Input data below:

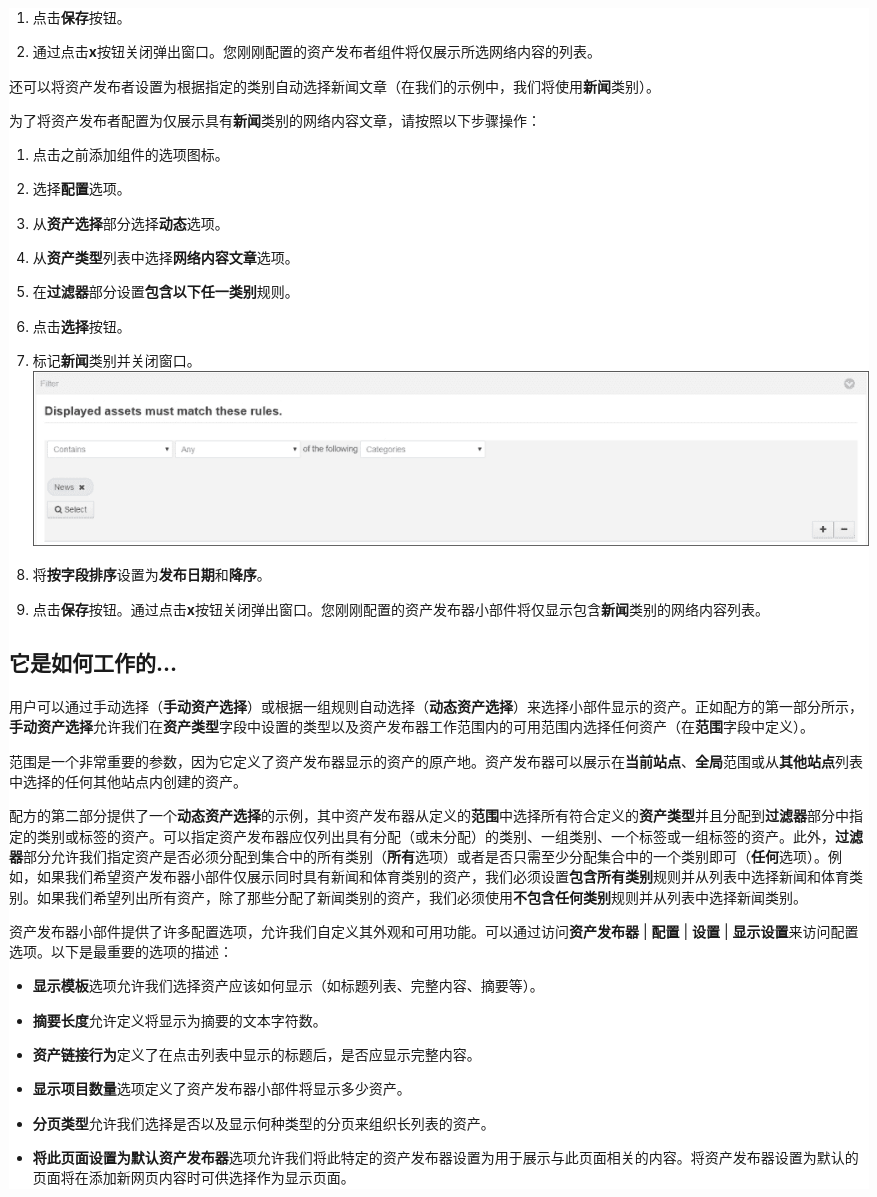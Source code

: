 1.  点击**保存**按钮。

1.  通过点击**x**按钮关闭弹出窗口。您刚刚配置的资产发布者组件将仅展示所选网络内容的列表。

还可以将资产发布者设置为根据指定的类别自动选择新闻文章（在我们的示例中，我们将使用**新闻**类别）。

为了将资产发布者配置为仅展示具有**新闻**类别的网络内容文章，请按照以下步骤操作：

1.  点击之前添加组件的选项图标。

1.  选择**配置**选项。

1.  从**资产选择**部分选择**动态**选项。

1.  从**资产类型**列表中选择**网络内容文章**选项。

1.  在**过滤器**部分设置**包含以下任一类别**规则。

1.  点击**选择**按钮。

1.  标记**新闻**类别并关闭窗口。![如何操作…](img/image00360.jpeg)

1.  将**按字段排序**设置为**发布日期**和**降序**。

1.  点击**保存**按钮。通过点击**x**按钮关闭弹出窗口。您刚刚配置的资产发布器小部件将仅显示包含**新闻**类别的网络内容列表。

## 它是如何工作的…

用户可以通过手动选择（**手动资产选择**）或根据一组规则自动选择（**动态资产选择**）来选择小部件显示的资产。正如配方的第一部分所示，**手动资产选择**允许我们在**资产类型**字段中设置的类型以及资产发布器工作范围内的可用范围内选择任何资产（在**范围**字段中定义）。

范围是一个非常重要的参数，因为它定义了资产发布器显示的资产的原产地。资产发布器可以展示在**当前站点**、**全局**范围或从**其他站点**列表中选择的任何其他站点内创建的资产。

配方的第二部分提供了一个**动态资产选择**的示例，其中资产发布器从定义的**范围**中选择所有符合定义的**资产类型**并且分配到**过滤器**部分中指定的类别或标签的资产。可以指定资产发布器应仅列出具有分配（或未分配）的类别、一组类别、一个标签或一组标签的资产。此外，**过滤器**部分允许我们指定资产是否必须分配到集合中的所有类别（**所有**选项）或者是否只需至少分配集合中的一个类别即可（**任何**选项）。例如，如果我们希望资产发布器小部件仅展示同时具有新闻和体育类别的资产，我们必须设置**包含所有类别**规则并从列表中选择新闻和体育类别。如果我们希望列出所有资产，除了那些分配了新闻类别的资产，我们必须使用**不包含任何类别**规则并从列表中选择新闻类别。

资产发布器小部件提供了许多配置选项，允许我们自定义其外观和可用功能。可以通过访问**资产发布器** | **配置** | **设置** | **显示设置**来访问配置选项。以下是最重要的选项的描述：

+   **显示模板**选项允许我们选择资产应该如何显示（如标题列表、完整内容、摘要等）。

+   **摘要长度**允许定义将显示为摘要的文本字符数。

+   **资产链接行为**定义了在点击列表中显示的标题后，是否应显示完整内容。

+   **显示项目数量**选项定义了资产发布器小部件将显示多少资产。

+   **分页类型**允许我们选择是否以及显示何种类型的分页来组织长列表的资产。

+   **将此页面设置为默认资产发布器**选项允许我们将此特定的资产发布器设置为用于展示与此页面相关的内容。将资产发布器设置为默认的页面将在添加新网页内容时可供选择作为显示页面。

End of Input data.

What to work on:
Exactly as written above, print every record, and keep the pictures out.

Response to this exercise:
Source code

: 1.  点击**保存**按钮。

1.  通过点击**x**按钮关闭弹出窗口。您刚刚配置的资产发布者组件将仅展示所选网络内容的列表。

还可以将资产发布者设置为根据指定的类别自动选择新闻文章（在我们的示例中，我们将使用**新闻**类别）。

为了将资产发布者配置为仅展示具有**新闻**类别的网络内容文章，请按照以下步骤操作：

1.  点击之前添加组件的选项图标。

1.  选择**配置**选项。

1.  从**资产选择**部分选择**动态**选项。

1.  从**资产类型**列表中选择**网络内容文章**选项。

1.  在**过滤器**部分设置**包含以下任一类别**规则。

1.  点击**选择**按钮。

1.  标记**新闻**类别并关闭窗口。![如何操作…](img/image00360.jpeg)

1.  将**按字段排序**设置为**发布日期**和**降序**。

1.  点击**保存**按钮。通过点击**x**按钮关闭弹出窗口。您刚刚配置的资产发布器小部件将仅显示包含**新闻**类别的网络内容列表。

## 它是如何工作的…

用户可以通过手动选择（**手动资产选择**）或根据一组规则自动选择（**动态资产选择**）来选择小部件显示的资产。正如配方的第一部分所示，**手动资产选择**允许我们在**资产类型**字段中设置的类型以及资产发布器工作范围内的可用范围内选择任何资产（在**范围**字段中定义）。

范围是一个非常重要的参数，因为它定义了资产发布器显示的资产的原产地。资产发布器可以展示在**当前站点**、**全局**范围或从**其他站点**列表中选择的任何其他站点内创建的资产。

配方的第二部分提供了一个**动态资产选择**的示例，其中资产发布器从定义的**范围**中选择所有符合定义的**资产类型**并且分配到**过滤器**部分中指定的类别或标签的资产。可以指定资产发布器应仅列出具有分配（或未分配）的类别、一组类别、一个标签或一组标签的资产。此外，**过滤器**部分允许我们指定资产是否必须分配到集合中的所有类别（**所有**选项）或者是否只需至少分配集合中的一个类别即可（**任何**选项）。例如，如果我们希望资产发布器小部件仅展示同时具有新闻和体育类别的资产，我们必须设置**包含所有类别**规则并从列表中选择新闻和体育类别。如果我们希望列出所有资产，除了那些分配了新闻类别的资产，我们必须使用**不包含任何类别**规则并从列表中选择新闻类别。

资产发布器小部件提供了许多配置选项，允许我们自定义其外观和可用功能。可以通过访问**资产发布器** | **配置** | **设置** | **显示设置**来访问配置选项。以下是最重要的选项的描述：

+   **显示模板**选项允许我们选择资产应该如何显示（如标题列表、完整内容、摘要等）。

+   **摘要长度**允许定义将显示为摘要的文本字符数。

+   **资产链接行为**定义了在点击列表中显示的标题后，是否应显示完整内容。

+   **显示项目数量**选项定义了资产发布器小部件将显示多少资产。

+   **分页类型**允许我们选择是否以及显示何种类型的分页来组织长列表的资产。

+   **将此页面设置为默认资产发布器**选项允许我们将此特定的资产发布器设置为用于展示与此页面相关的内容。将资产发布器设置为默认的页面将在添加新网页内容时可供选择作为显示页面。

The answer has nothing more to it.